NeeCo: Image Synthesis of Novel Instrument States Based on Dynamic and Deformable 3D Gaussian Reconstruction

Published in IEEE TRANSACTIONS ON MEDICAL IMAGING, 2024

Visualization of NeeCo Model

Computer vision-based technologies significantly enhance the automation capabilities of robotic-assisted minimally invasive surgery by advancing tool tracking, detection, and localization.
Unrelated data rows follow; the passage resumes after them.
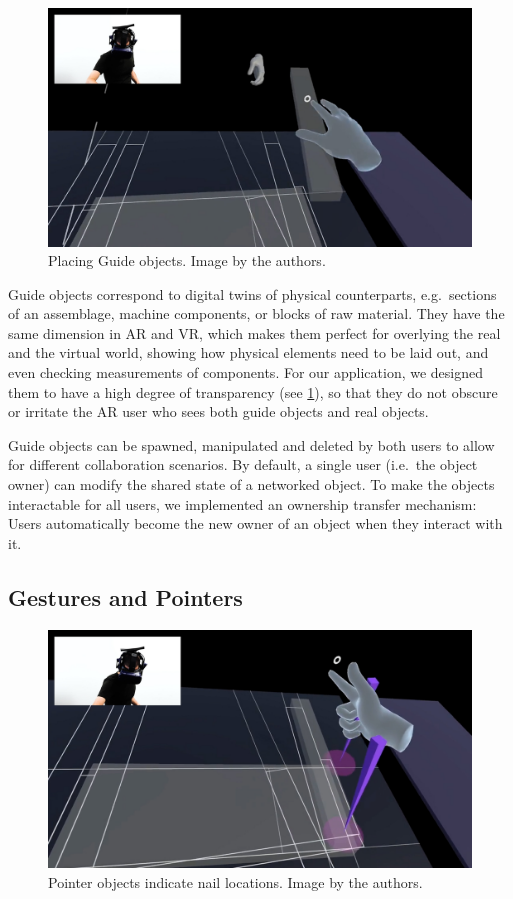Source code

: \documentclass[10pt,twocolumn,letterpaper,english]{article}
\begin{document}
\begin{figure}[!htp]
    \centering
    \includegraphics[width=1\linewidth]{Guide Objects.jpg}
    \caption{Placing Guide objects. Image by the authors.}
    \label{fig:Objects}
\end{figure}

Guide objects correspond to digital twins of physical counterparts, e.g.\ sections of an assemblage, machine components, or blocks of raw material. They have the same dimension in AR and VR, which makes them perfect for overlying the real and the virtual world, showing how physical elements need to be laid out, and even checking measurements of components. For our application, we designed them to have a high degree of transparency (see \cref{fig:Objects}), so that they do not obscure or irritate the AR user who sees both guide objects and real objects.

Guide objects can be spawned, manipulated and deleted by both users to allow for different collaboration scenarios. By default, a single user (i.e.\ the object owner) can modify the shared state of a networked object. To make the objects interactable for all users, we implemented an ownership transfer mechanism: Users automatically become the new owner of an object when they interact with it. 

\subsection{Gestures and Pointers}

\begin{figure}[!htp]
    \centering
    \includegraphics[width=1\linewidth]{Pointers 2.jpg}
    \caption{Pointer objects indicate nail locations. Image by the authors.}
    \label{fig:pointers}
\end{figure}
\end{document}
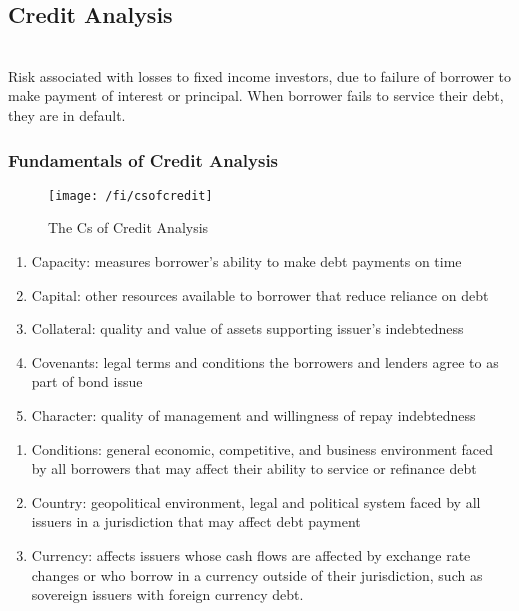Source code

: \subsection{Credit Analysis}

\begin{definition} \\
Risk associated with losses to fixed income investors, due to failure of borrower to make payment of interest or principal. When borrower fails to service their debt, they are in default.
\end{definition}

\subsubsection{Fundamentals of Credit Analysis}

\begin{figure}[H]
\centering
\texttt{[image: /fi/csofcredit]}
\caption{The Cs of Credit Analysis}
\end{figure}

\begin{remark} 
\begin{enumerate}[label=\roman*.]
\setlength{\itemsep}{0pt}
\item Capacity: measures borrower's ability to make debt payments on time
\item Capital: other resources available to borrower that reduce reliance on debt
\item Collateral: quality and value of assets supporting issuer's indebtedness
\item Covenants: legal terms and conditions the borrowers and lenders agree to as part of bond issue
\item Character: quality of management and willingness of repay indebtedness
\end{enumerate}
\end{remark}

\begin{remark} 
\begin{enumerate}[label=\roman*.]
\setlength{\itemsep}{0pt}
\item Conditions: general economic, competitive, and business environment faced by all borrowers that may affect their ability to service or refinance debt
\item Country: geopolitical environment, legal and political system faced by all issuers in a jurisdiction that may affect debt payment
\item Currency: affects issuers whose cash flows are affected by exchange rate changes or who borrow in a currency outside of their jurisdiction, such as sovereign issuers with foreign currency debt.
\end{enumerate}
\end{remark}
However, the lack of high-quality labeled image datasets constrains these techniques, which require large amounts of data for training. The high-dynamic surgical scenario poses a considerable challenge to the image synthesis methods. This research introduces a novel method using 3D Gaussian Splatting to overcome the scarcity of surgical image datasets. We propose a dynamic 3D Gaussian model to represent dynamic surgical scenes, enabling the rendering of surgical instruments from unseen viewpoints and deformations with real tissue backgrounds. Utilizing a dynamic training adjustment strategy, we address challenges posed by poorly calibrated camera poses from real-world dynamic scenes. Additionally, we propose a method based on dynamic Gaussians for automating the generation of annotations for our synthetic data. For evaluation of the method, we construct a new dataset with 7 scenes 14,000 frames recording tool and camera motion, as well as an articulation of the tool jaw, with a background of an ex-vivo porcine model. Using this dataset, we synthetically replicate the deformed instrument of ground truth data, allowing direct comparisons of synthetic image quality. Experimental results illustrate that our method generates photo-realistic labeled image datasets (29.87 PSNR). We further compare the performance of three U-Net and YOLO models trained on real, synthetic, and mixed synthetic images, respectively, by assessing their performance on an unseen real-world image dataset. Our results show that the performance of models trained on synthetic images and real images differs by less than 1.5% across various metrics, while the model trained on the mixed synthetic dataset shows an improvement in model performance by nearly 10%.